Pneumatik sorgt für schnelle Ansprechzeiten

„Für die Aktivierung der Sperren sorgt ein elektro-pneumatisches System, das mit Überdruck arbeitet“, erklärt Andreas Reich, Kundenberater beim österreichischen Allradspezialist Achleitner in Wörgl, von dem das Allradsystem im VW Crafter stammt. Dies soll laut Achleitner schneller und stabiler arbeiten als diverse Unterdrucksysteme. Mit etwas Anlauf kriecht der VW Crafter schließlich im zweiten Gang mit der Beharrlichkeit einer Bergziege unbändig den Berg vorwärts hinauf.

Ein Bergabfahr-Assistenzsystem ist verzichtbar

Oben angekommen kippt das Fahrzeug über den „Gipfel“, danach kommt eine Wand, die etwa über dieselbe Distanz nach unten fällt. Beim alpinen Ski-Laufen in solchen extremen Gefällen löst nur eine minimale Gewichtsverlagerung einen Schwung aus – keine gute Idee für die Überwindung des Abhangs mit einem selbst leer über 2,5 Tonnen wiegenden Transporter. Die weitaus sicherere Variante ist in diesem Fall die direkte Falllinie: Fuß von der Bremse und die Fuhre rollt bergab – ebenso bedächtig, wie sie vor wenigen Minuten den Berg hinaufzog. Das 4x4-System sorgt dafür, dass sich der Crafter kontrolliert in Richtung Tal bewegt. Ein Bergabfahr-Assistenzsystem mit Bremseingriff ist dabei verzichtbar, der Fahrer kann sich auch ohne ausschließlich aufs Lenken konzentrieren.
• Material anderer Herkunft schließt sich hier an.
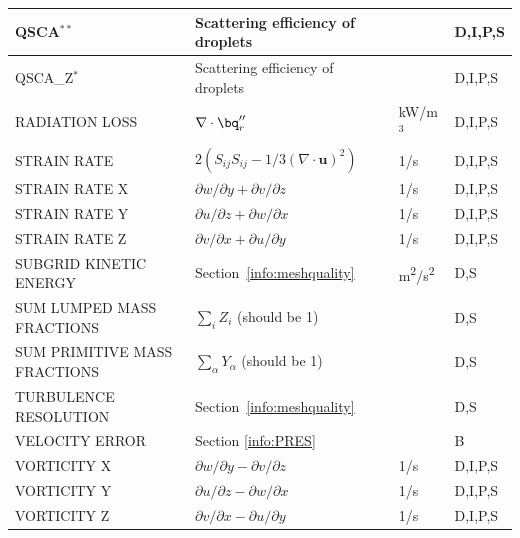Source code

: \documentclass[11pt]{book}
\begin{document}
\begin{longtable}{@{\extracolsep{\fill}}|l|l|l|l|}
{\ct QSCA}$^{**}$                               & Scattering efficiency of droplets                 &                & D,I,P,S      \\ \hline
{\ct QSCA\_Z}$^{*}$                             & Scattering efficiency of droplets                 &                & D,I,P,S      \\ \hline
{\ct RADIATION LOSS}                            & $\nabla \cdot \bq_r''$                            & kW/m$^3$       & D,I,P,S      \\ \hline
{\ct STRAIN RATE}                               & $2(S_{ij}S_{ij}-1/3(\nabla\cdot\mathbf{u})^2)$    & 1/s            & D,I,P,S      \\ \hline
{\ct STRAIN RATE X}                             & $\partial w/\partial y + \partial v/\partial z$   & 1/s            & D,I,P,S      \\ \hline
{\ct STRAIN RATE Y}                             & $\partial u/\partial z + \partial w/\partial x$   & 1/s            & D,I,P,S      \\ \hline
{\ct STRAIN RATE Z}                             & $\partial v/\partial x + \partial u/\partial y$   & 1/s            & D,I,P,S      \\ \hline
{\ct SUBGRID KINETIC ENERGY}                    & Section~\ref{info:meshquality}                    & \si{m^2/s^2}   & D,S          \\ \hline
{\ct SUM LUMPED MASS FRACTIONS}                 & $\sum_i Z_i$ (should be 1)                        &                & D,S          \\ \hline
{\ct SUM PRIMITIVE MASS FRACTIONS}              & $\sum_\alpha Y_\alpha$ (should be 1)              &                & D,S          \\ \hline
{\ct TURBULENCE RESOLUTION}                     & Section~\ref{info:meshquality}                    &                & D,S          \\ \hline
{\ct VELOCITY ERROR}                            & Section \ref{info:PRES}                           &                & B            \\ \hline
{\ct VORTICITY X}                               & $\partial w/\partial y - \partial v/\partial z$   & 1/s            & D,I,P,S      \\ \hline
{\ct VORTICITY Y}                               & $\partial u/\partial z - \partial w/\partial x$   & 1/s            & D,I,P,S      \\ \hline
{\ct VORTICITY Z}                               & $\partial v/\partial x - \partial u/\partial y$   & 1/s            & D,I,P,S      \\ \hline

\end{longtable}
\end{document}
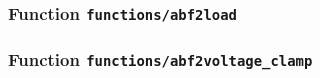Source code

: \subsubsection[Function \texttt{abf2load}]{Function \texttt{functions/abf2load}}%
%
\label{ref_functions__abf2load}%
\hypertarget{ref_functions__abf2load}{}%
\begin{description}
%
%
%
%
%
%
%
%
\end{description}
\methodline%
\subsubsection[Function \texttt{abf2voltage\_clamp}]{Function \texttt{functions/abf2voltage\_clamp}}%
%
\label{ref_functions__abf2voltage_clamp}%
\hypertarget{ref_functions__abf2voltage_clamp}{}%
Verschiebbare Gelenkwelle mit Rundlauf im Kreuzgelenk

Im Auslauf windet sich der Weg in engen Spitzkehren. Kurz vor extremen Biegungen empfiehlt es sich, das Verteilergetriebe offen zu lassen, um Verspannungen bei der anschließenden Kurvenfahrt zu vermeiden. Solche Bewegungen im Gelände wollen verkraftet sein. Eine verschiebbare Gelenkwelle mit einem Rundlauf im Kreuzgelenk mit sechs Kugeln verhilft dem Allrad-Crafter auch auf der Straße zu zivilen Eigenschaften, sprich dezenten Antriebsstranggeräuschen auch noch oberhalb von Tempo 80. Bei anderen Geländefahrzeuge ist das nicht selbstverständlich.

100-Prozent-Sperre für die Vorderachse auf Wunsch

Der VW Crafter mit der Etikette 4Motion besitzt eine permanente Kraftverteilung an beiden Achsen von 50 : 50. Differenzialsperre im Verteilergetriebe und an der Hinterachse sind serienmäßig. Allein damit eignet sich der Transporter für die Fahrt in unwegsamem Terrain. Es geht aber auch noch geländegängiger: Auf Wunsch gibt es noch eine 100-Prozent-Sperre für die Vorderachse. Mit allen zugeschalteten Sperren lässt sich dann das volle Motor-Drehmoment auf ein einzelnes Rad konzentrieren. Der Crafter bewältigt selbst Wege mit hüfttiefen Schlaglöchern, sofern alle Sperren eingelegt sind. Der Fahrer ist dann allerdings kaum noch in der Lage, sich in vernünftiger Position hinter dem Lenkrad zu halten.

Allradantrieb nur in Kombination mit dem TDI-Biturbo

VW bietet den Allrad-Crafter ausschließlich mit der stärksten Version des Crafter-Diesels an, dem TDI-Biturbo mit zwei Liter Hubraum und vier Zylindern. Er leistet 163 PS und entwickelt ein maximales Drehmoment von 400 Newtonmetern, gerade recht, wenn es dann tatsächlich durch Matsch und Schlamm geht. Ein Sechsgang-Schaltgetriebe bringt die Leistung auf die Räder.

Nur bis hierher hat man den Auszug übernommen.